In January, the US Centers for Medicare and Medicaid Services (CMS) announced new standards, starting in 2026, for a deadline of 72 hours for urgent PA requests and seven calendar days for non-urgent requests. Celebrating a 72-hour response time shows how bad the system is, Srinivas said. Still, the CMS rules are a big step forward, he said.

This will have far-reaching impacts for my colleagues, but ultimately for people who just need the care they need, Srinivas said. And I’m very hopeful that this will open more and more people’s eyes, people who are not in medicine, more people who are legislators at the state and federal level, and even people who work for insurance companies, commercial insurers , that there is a way. to do this which is better for everyone and that this is the direction we need to go [in].

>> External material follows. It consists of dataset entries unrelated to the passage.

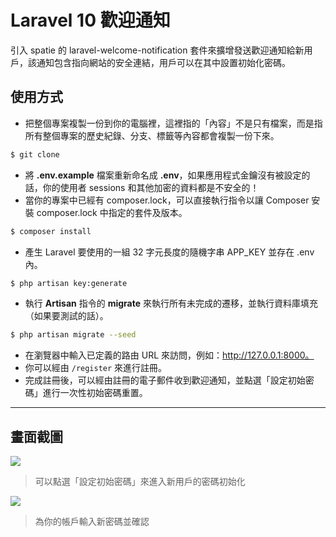 # Laravel 10 歡迎通知

引入 spatie 的 laravel-welcome-notification 套件來擴增發送歡迎通知給新用戶，該通知包含指向網站的安全連結，用戶可以在其中設置初始化密碼。

## 使用方式
- 把整個專案複製一份到你的電腦裡，這裡指的「內容」不是只有檔案，而是指所有整個專案的歷史紀錄、分支、標籤等內容都會複製一份下來。
```sh
$ git clone
```
- 將 __.env.example__ 檔案重新命名成 __.env__，如果應用程式金鑰沒有被設定的話，你的使用者 sessions 和其他加密的資料都是不安全的！
- 當你的專案中已經有 composer.lock，可以直接執行指令以讓 Composer 安裝 composer.lock 中指定的套件及版本。
```sh
$ composer install
```
- 產生 Laravel 要使用的一組 32 字元長度的隨機字串 APP_KEY 並存在 .env 內。
```sh
$ php artisan key:generate
```
- 執行 __Artisan__ 指令的 __migrate__ 來執行所有未完成的遷移，並執行資料庫填充（如果要測試的話）。
```sh
$ php artisan migrate --seed
```
- 在瀏覽器中輸入已定義的路由 URL 來訪問，例如：http://127.0.0.1:8000。
- 你可以經由 `/register` 來進行註冊。
- 完成註冊後，可以經由註冊的電子郵件收到歡迎通知，並點選「設定初始密碼」進行一次性初始密碼重置。

----
## 畫面截圖
![](https://i.imgur.com/PAk151h.png)
> 可以點選「設定初始密碼」來進入新用戶的密碼初始化

![](https://i.imgur.com/MMDtViv.png)
> 為你的帳戶輸入新密碼並確認
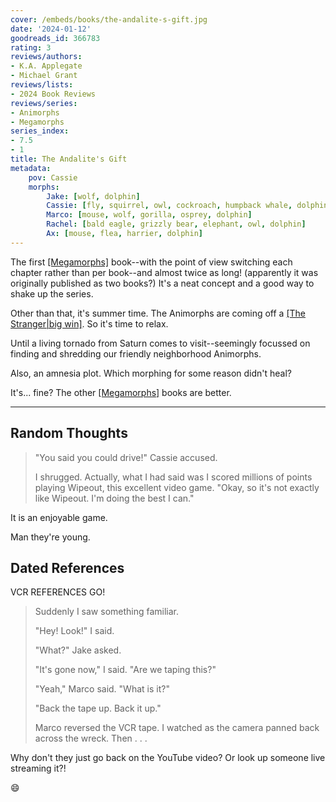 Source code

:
 ```yaml
---
cover: /embeds/books/the-andalite-s-gift.jpg
date: '2024-01-12'
goodreads_id: 366783
rating: 3
reviews/authors:
- K.A. Applegate
- Michael Grant
reviews/lists:
- 2024 Book Reviews
reviews/series:
- Animorphs
- Megamorphs
series_index:
- 7.5
- 1
title: The Andalite's Gift
metadata:
    pov: Cassie
    morphs:
        Jake: [wolf, dolphin]
        Cassie: [fly, squirrel, owl, cockroach, humpback whale, dolphin]
        Marco: [mouse, wolf, gorilla, osprey, dolphin]
        Rachel: [bald eagle, grizzly bear, elephant, owl, dolphin]
        Ax: [mouse, flea, harrier, dolphin]
---
```

The first [[Megamorphs]]() book--with the point of view switching each chapter rather than per book--and almost twice as long! (apparently it was originally published as two books?) It's a neat concept and a good way to shake up the series. 

Other than that, it's summer time. The Animorphs are coming off a [[The Stranger|big win]](). So it's time to relax. 

Until a living tornado from Saturn comes to visit--seemingly focussed on finding and shredding our friendly neighborhood Animorphs. 

Also, an amnesia plot. Which morphing for some reason didn't heal? 

It's... fine? The other [[Megamorphs]]() books are better. 

<!--more-->

- - - 

## Random Thoughts

> "You said you could drive!" Cassie accused.
> 
> I shrugged. Actually, what I had said was I scored millions of points playing Wipeout, this excellent video game. "Okay, so it's not exactly like Wipeout. I'm doing the best I can."

It is an enjoyable game. 

Man they're young. 

## Dated References

VCR REFERENCES GO!

> Suddenly I saw something familiar.
> 
> "Hey! Look!" I said.
> 
> "What?" Jake asked.
> 
> "It's gone now," I said. "Are we taping this?"
> 
> "Yeah," Marco said. "What is it?"
> 
> "Back the tape up. Back it up."
> 
> Marco reversed the VCR tape. I watched as the camera panned back across the wreck. Then . . .

Why don't they just go back on the YouTube video? Or look up someone live streaming it?! 

:smile: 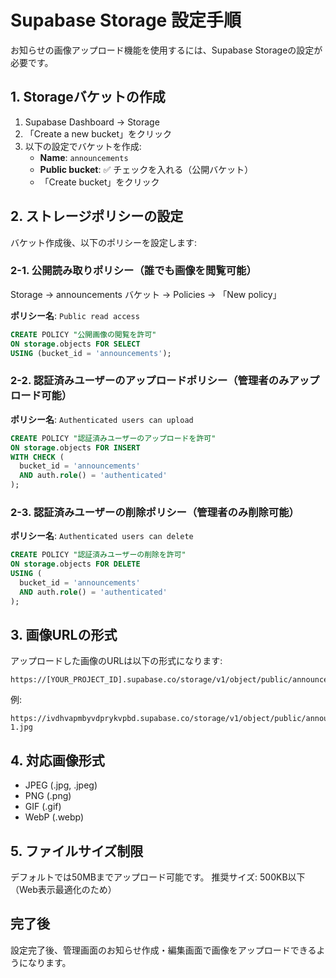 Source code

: # Supabase Storage 設定手順

お知らせの画像アップロード機能を使用するには、Supabase Storageの設定が必要です。

## 1. Storageバケットの作成

1. Supabase Dashboard → Storage
2. 「Create a new bucket」をクリック
3. 以下の設定でバケットを作成:
   - **Name**: `announcements`
   - **Public bucket**: ✅ チェックを入れる（公開バケット）
   - 「Create bucket」をクリック

## 2. ストレージポリシーの設定

バケット作成後、以下のポリシーを設定します:

### 2-1. 公開読み取りポリシー（誰でも画像を閲覧可能）

Storage → announcements バケット → Policies → 「New policy」

**ポリシー名**: `Public read access`

```sql
CREATE POLICY "公開画像の閲覧を許可"
ON storage.objects FOR SELECT
USING (bucket_id = 'announcements');
```

### 2-2. 認証済みユーザーのアップロードポリシー（管理者のみアップロード可能）

**ポリシー名**: `Authenticated users can upload`

```sql
CREATE POLICY "認証済みユーザーのアップロードを許可"
ON storage.objects FOR INSERT
WITH CHECK (
  bucket_id = 'announcements'
  AND auth.role() = 'authenticated'
);
```

### 2-3. 認証済みユーザーの削除ポリシー（管理者のみ削除可能）

**ポリシー名**: `Authenticated users can delete`

```sql
CREATE POLICY "認証済みユーザーの削除を許可"
ON storage.objects FOR DELETE
USING (
  bucket_id = 'announcements'
  AND auth.role() = 'authenticated'
);
```

## 3. 画像URLの形式

アップロードした画像のURLは以下の形式になります:

```
https://[YOUR_PROJECT_ID].supabase.co/storage/v1/object/public/announcements/[FILE_NAME]
```

例:
```
https://ivdhvapmbyvdprykvpbd.supabase.co/storage/v1/object/public/announcements/announcement-1.jpg
```

## 4. 対応画像形式

- JPEG (.jpg, .jpeg)
- PNG (.png)
- GIF (.gif)
- WebP (.webp)

## 5. ファイルサイズ制限

デフォルトでは50MBまでアップロード可能です。
推奨サイズ: 500KB以下（Web表示最適化のため）

## 完了後

設定完了後、管理画面のお知らせ作成・編集画面で画像をアップロードできるようになります。

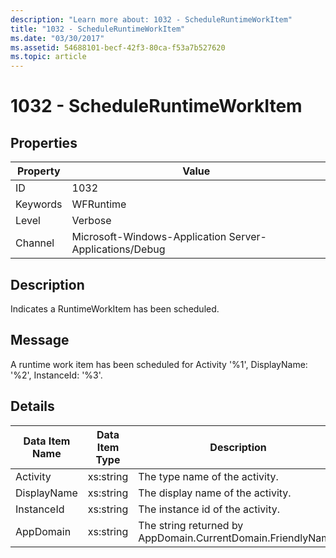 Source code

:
 ```yaml
---
description: "Learn more about: 1032 - ScheduleRuntimeWorkItem"
title: "1032 - ScheduleRuntimeWorkItem"
ms.date: "03/30/2017"
ms.assetid: 54688101-becf-42f3-80ca-f53a7b527620
ms.topic: article
---
```

# 1032 - ScheduleRuntimeWorkItem

## Properties

| Property | Value |
| - | - |
|ID|1032|  
|Keywords|WFRuntime|  
|Level|Verbose|  
|Channel|Microsoft-Windows-Application Server-Applications/Debug|  
  
## Description  

 Indicates a RuntimeWorkItem has been scheduled.  
  
## Message  

 A runtime work item has been scheduled for Activity '%1', DisplayName: '%2', InstanceId: '%3'.  
  
## Details  
  
|Data Item Name|Data Item Type|Description|  
|--------------------|--------------------|-----------------|  
|Activity|xs:string|The type name of the activity.|  
|DisplayName|xs:string|The display name of the activity.|  
|InstanceId|xs:string|The instance id of the activity.|  
|AppDomain|xs:string|The string returned by AppDomain.CurrentDomain.FriendlyName.|
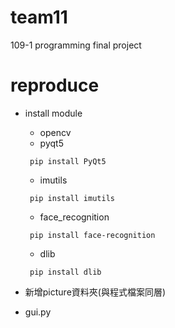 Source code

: # team11
109-1 programming final project

# reproduce
* install module
  * opencv
  * pyqt5
  ```
   pip install PyQt5
  ```
  * imutils
  ```
   pip install imutils
  ```
  * face_recognition
  ```
   pip install face-recognition
  ```
  * dlib
  ```
   pip install dlib
  ```

* 新增picture資料夾(與程式檔案同層)
* gui.py







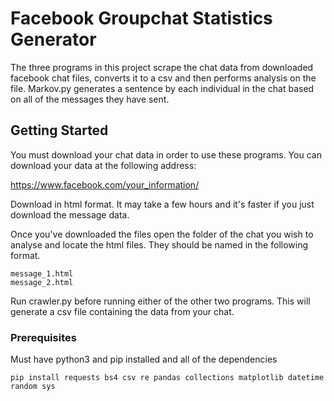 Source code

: # Facebook Groupchat Statistics Generator

The three programs in this project scrape the chat data from downloaded facebook chat files, converts it to a csv and then performs analysis on the file. Markov.py generates a sentence by each individual in the chat based on all of the messages they have sent.     

## Getting Started

You must download your chat data in order to use these programs. You can download your data at the following address:

https://www.facebook.com/your_information/

Download in html format. It may take a few hours and it's faster if you just download the message data. 

Once you've downloaded the files open the folder of the chat you wish to analyse and locate the html files. They should be named in the following format.  

```
message_1.html
message_2.html
```

Run crawler.py before running either of the other two programs. This will generate a csv file containing the data from your chat.  

### Prerequisites

Must have python3 and pip installed and all of the dependencies

```
pip install requests bs4 csv re pandas collections matplotlib datetime random sys
```
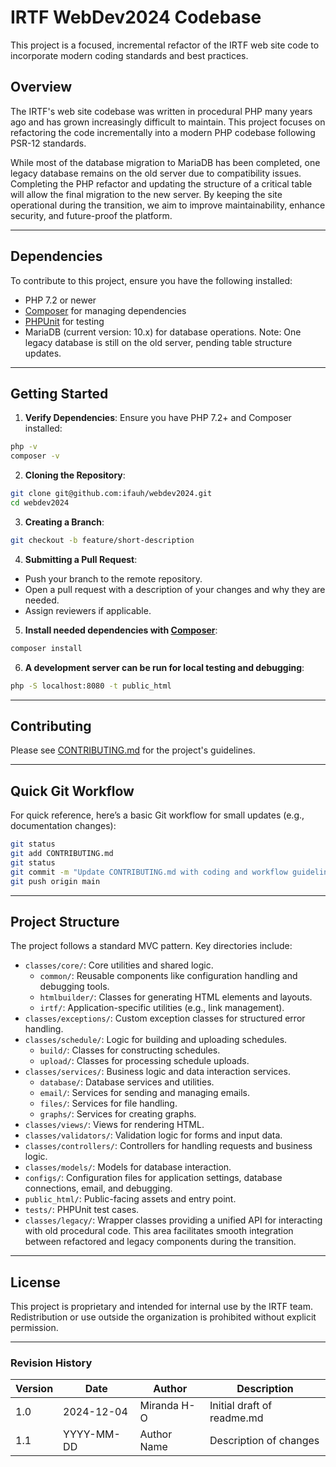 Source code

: # IRTF WebDev2024 Codebase

This project is a focused, incremental refactor of the IRTF web site code to incorporate modern coding standards and best practices.

## Overview

The IRTF's web site codebase was written in procedural PHP many years ago and has grown increasingly difficult to maintain. This project focuses on refactoring the code incrementally into a modern PHP codebase following PSR-12 standards.

While most of the database migration to MariaDB has been completed, one legacy database remains on the old server due to compatibility issues. Completing the PHP refactor and updating the structure of a critical table will allow the final migration to the new server. By keeping the site operational during the transition, we aim to improve maintainability, enhance security, and future-proof the platform.

---

## Dependencies

To contribute to this project, ensure you have the following installed:
- PHP 7.2 or newer
- [Composer](https://getcomposer.org/) for managing dependencies
- [PHPUnit](https://phpunit.de/) for testing
- MariaDB (current version: 10.x) for database operations. Note: One legacy database is still on the old server, pending table structure updates.

---

## Getting Started

1. **Verify Dependencies**:
   Ensure you have PHP 7.2+ and Composer installed:
```bash
php -v
composer -v
```

2. **Cloning the Repository**:
```bash
git clone git@github.com:ifauh/webdev2024.git
cd webdev2024
```

3. **Creating a Branch**:
```bash
git checkout -b feature/short-description
```

4. **Submitting a Pull Request**:

- Push your branch to the remote repository.
- Open a pull request with a description of your changes and why they are needed.
- Assign reviewers if applicable.

5. **Install needed dependencies with [Composer](https://getcomposer.org/)**:
```bash
composer install
```

6. **A development server can be run for local testing and debugging**:
```bash
php -S localhost:8080 -t public_html
```

---

## Contributing

Please see [CONTRIBUTING.md](https://github.com/ifauh/webdev2024/blob/main/CONTRIBUTING.md) for the project's guidelines.

---

## Quick Git Workflow

For quick reference, here’s a basic Git workflow for small updates (e.g., documentation changes):

```bash
git status
git add CONTRIBUTING.md
git status
git commit -m "Update CONTRIBUTING.md with coding and workflow guidelines"
git push origin main
```

---

## Project Structure

The project follows a standard MVC pattern. Key directories include:

- `classes/core/`: Core utilities and shared logic.
  - `common/`: Reusable components like configuration handling and debugging tools.
  - `htmlbuilder/`: Classes for generating HTML elements and layouts.
  - `irtf/`: Application-specific utilities (e.g., link management).
- `classes/exceptions/`: Custom exception classes for structured error handling.
- `classes/schedule/`: Logic for building and uploading schedules.
  - `build/`: Classes for constructing schedules.
  - `upload/`: Classes for processing schedule uploads.
- `classes/services/`: Business logic and data interaction services.
  - `database/`: Database services and utilities.
  - `email/`: Services for sending and managing emails.
  - `files/`: Services for file handling.
  - `graphs/`: Services for creating graphs.
- `classes/views/`: Views for rendering HTML.
- `classes/validators/`: Validation logic for forms and input data.
- `classes/controllers/`: Controllers for handling requests and business logic.
- `classes/models/`: Models for database interaction.
- `configs/`: Configuration files for application settings, database connections, email, and debugging.
- `public_html/`: Public-facing assets and entry point.
- `tests/`: PHPUnit test cases.
- `classes/legacy/`: Wrapper classes providing a unified API for interacting with old procedural code. This area facilitates smooth integration between refactored and legacy components during the transition.

---

## License

This project is proprietary and intended for internal use by the IRTF team. Redistribution or use outside the organization is prohibited without explicit permission.

---

### Revision History
| Version | Date       | Author      | Description                       |
|---------|------------|-------------|-----------------------------------|
| 1.0     | 2024-12-04 | Miranda H-O | Initial draft of readme.md        |
| 1.1     | YYYY-MM-DD | Author Name | Description of changes            |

As of spring 2024, AMA recorded 30 state legislatures considering at least 90 bills dealing with PA. Iowa, Minnesota, Wyoming, Massachusetts, Oklahoma and North Carolina have comprehensive PA reform bills pending this year, and lawmakers in New Jersey, Tennessee, Washington, DC, Arkansas, Washington, Louisiana, Montana, Rhode Island, West Virginia and Texas have been enacted. reforms, through new or updated laws in 2023.

States generally regulate commercial insurance and operate Medicaid programs under federal guidelines. Added to the CMS MA rules, state reforms can cover large percentages of the population.

People are realizing that this is a power that we can harness at the state level and still impact patients in a very positive way, Srinivas said.

Will insurers pay?

AHIP, the trade organization representing America’s health insurance payers, did not respond Medical Economy queries on this topic. In a letter to News from New YorkMike Tuffin, President and CEO of AHIP, responded to the editorial video addressing the patient care element of PAs.

Coverage decisions for treatments, surgeries or procedures follow clinical recommendations from major medical societies, clinical experts and federal health authorities, Tuffin said. Where prior authorization is used, it is designed to ensure that clinical care aligns with evidence-based recommendations so as not to deny or dissuade patients from receiving the care they need.

Tuffin did not comment on the concept of reimbursing doctors for doing them.

Even if the new CPT codes were to go on the books, insurance companies might not pay for them. But advocates said it’s a start.

There are many codes that cannot be paid, Podwall said. But that doesn’t mean it can’t be part of a negotiation. You can’t bill for something unless there’s a code, so we have to start with the code.

Federal mandates in health care are nothing new, so the federal government could legally order insurance companies to pay if doctors bill PA codes, Shteynshlyuger said.

This is a very simple solution to the problem, he said. It’s a fair solution for everyone.